— Judgment, Supreme Court, New York County (Bernard Fried, J.) rendered April 18, 1990, convicting defendant, after jury trial, of burglary in the second degree and sentencing him, as a persistent violent felony offender, to a term of twelve and one-half years to life, unanimously affirmed.
Defendant was apprehended in the late evening hours within the locked lobby of a residential building. Defendant was identified within minutes by the complainant as the intruder who had broken the window bars, entered complainant’s ground floor apartment and proceeded to rummage through her belongings before exiting by the apartment door adjacent to the lobby. The People proved beyond a reasonable doubt that defendant knowingly and unlawfully entered complainant’s dwelling with intent to commit a crime therein (see, People v Gilligan, 42 NY2d 969).

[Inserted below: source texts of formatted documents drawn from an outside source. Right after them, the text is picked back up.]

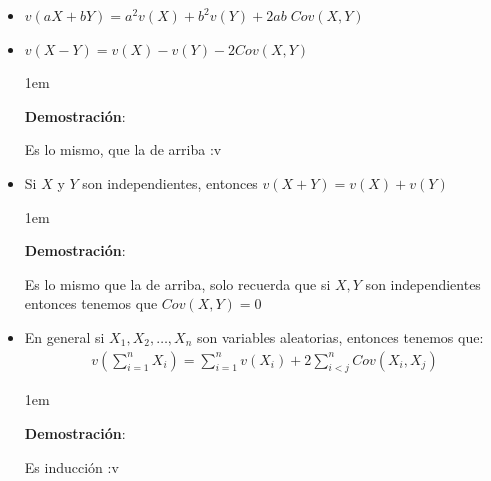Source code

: \documentclass[12pt, fleqn]{report}                             %
\newenvironment{SmallIndentation}[1][0.75em]                    %
        {\begin{adjustwidth}{#1}{}\begin{footnotesize}}             %
        {\end{footnotesize}\end{adjustwidth}}                       %
\theoremstyle{break}                                            %
\newcommand{\Wrap}[1]           {\left( #1 \right)}             %
\begin{document}
\begin{itemize}
\begin{SmallIndentation}[1em]
                        \end{SmallIndentation}

                    \clearpage

                    \item 
                        $v(aX + bY) = a^2v(X) + b^2v(Y) + 2ab \; Cov(X,Y)$

                    \item 
                        $v(X - Y) = v(X) - v(Y) - 2Cov(X,Y)$

                        \begin{SmallIndentation}[1em]
                            \textbf{Demostración}:
                            
                            Es lo mismo, que la de arriba :v
                        
                        \end{SmallIndentation}
                            

                    \item
                        Si $X$ y $Y$ son independientes, entonces $v(X + Y) = v(X) + v(Y)$

                        \begin{SmallIndentation}[1em]
                            \textbf{Demostración}:
                            
                            Es lo mismo que la de arriba, solo recuerda que si $X, Y$ son independientes
                            entonces tenemos que $Cov(X, Y) = 0$
                        
                        \end{SmallIndentation}
                            

                    \item
                        En general si $X_1, X_2, \dots, X_n$ son variables aleatorias, entonces
                        tenemos que:
                        \begin{align*}
                            v\Wrap{\sum_{i = 1}^n X_i} = \sum_{i = 1}^n v(X_i) + 2\sum_{i < j}^n Cov(X_i, X_j)
                        \end{align*}

                        \begin{SmallIndentation}[1em]
                            \textbf{Demostración}:
                            
                            Es inducción :v
                        
                        \end{SmallIndentation}
                            

                    \end{itemize}
                            
\end{document}
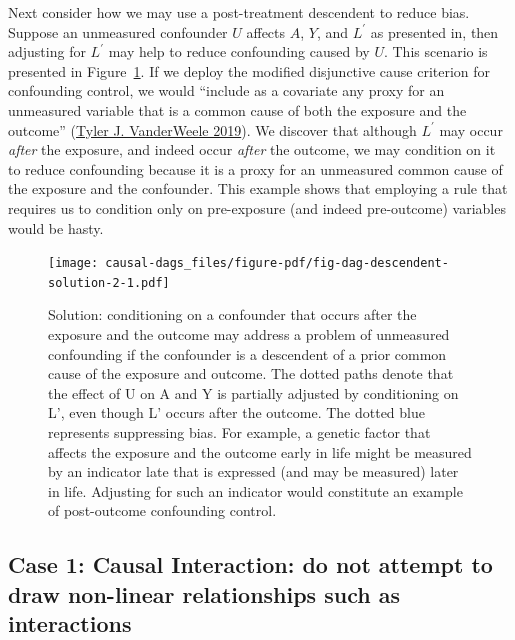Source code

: \documentclass[
  singlecolumn]{report}
\begin{document}
Next consider how we may use a post-treatment descendent to reduce bias.
Suppose an unmeasured confounder \(U\) affects \(A\), \(Y\), and
\(L^\prime\) as presented in, then adjusting for \(L^\prime\) may help
to reduce confounding caused by \(U\). This scenario is presented in
Figure~\ref{fig-dag-descendent-solution-2}. If we deploy the modified
disjunctive cause criterion for confounding control, we would ``include
as a covariate any proxy for an unmeasured variable that is a common
cause of both the exposure and the outcome''
(\protect\hyperlink{ref-vanderweele2019}{Tyler J. VanderWeele 2019}). We
discover that although \(L^\prime\) may occur \emph{after} the exposure,
and indeed occur \emph{after} the outcome, we may condition on it to
reduce confounding because it is a proxy for an unmeasured common cause
of the exposure and the confounder. This example shows that employing a
rule that requires us to condition only on pre-exposure (and indeed
pre-outcome) variables would be hasty.

\begin{figure}

{\centering \texttt{[image: causal-dags\_files/figure-pdf/fig-dag-descendent-solution-2-1.pdf]}

}

\caption{\label{fig-dag-descendent-solution-2}Solution: conditioning on
a confounder that occurs after the exposure and the outcome may address
a problem of unmeasured confounding if the confounder is a descendent of
a prior common cause of the exposure and outcome. The dotted paths
denote that the effect of U on A and Y is partially adjusted by
conditioning on L', even though L' occurs after the outcome. The dotted
blue represents suppressing bias. For example, a genetic factor that
affects the exposure and the outcome early in life might be measured by
an indicator late that is expressed (and may be measured) later in life.
Adjusting for such an indicator would constitute an example of
post-outcome confounding control.}

\end{figure}

\hypertarget{case-1-causal-interaction-do-not-attempt-to-draw-non-linear-relationships-such-as-interactions}{%
\subsection{Case 1: Causal Interaction: do not attempt to draw
non-linear relationships such as
interactions}\label{case-1-causal-interaction-do-not-attempt-to-draw-non-linear-relationships-such-as-interactions}}
\end{document}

The trial court properly refused defendant’s request to charge criminal trespass since there was no reasonable view of the evidence that defendant committed trespass but not burglary (CPL 300.50 [1]; People v Glover, 57 NY2d 61, 64). The court expressly charged the jury that it must base guilt upon defendant’s presence in complainant’s apartment; it never charged that guilt could be based solely upon his presence in the building lobby; and thus did not mislead defense counsel as to the theory of the case which would be presented to the jury. Concur — Rosenberger, J. P., Wallach, Kupferman, Ross and Rubin, JJ.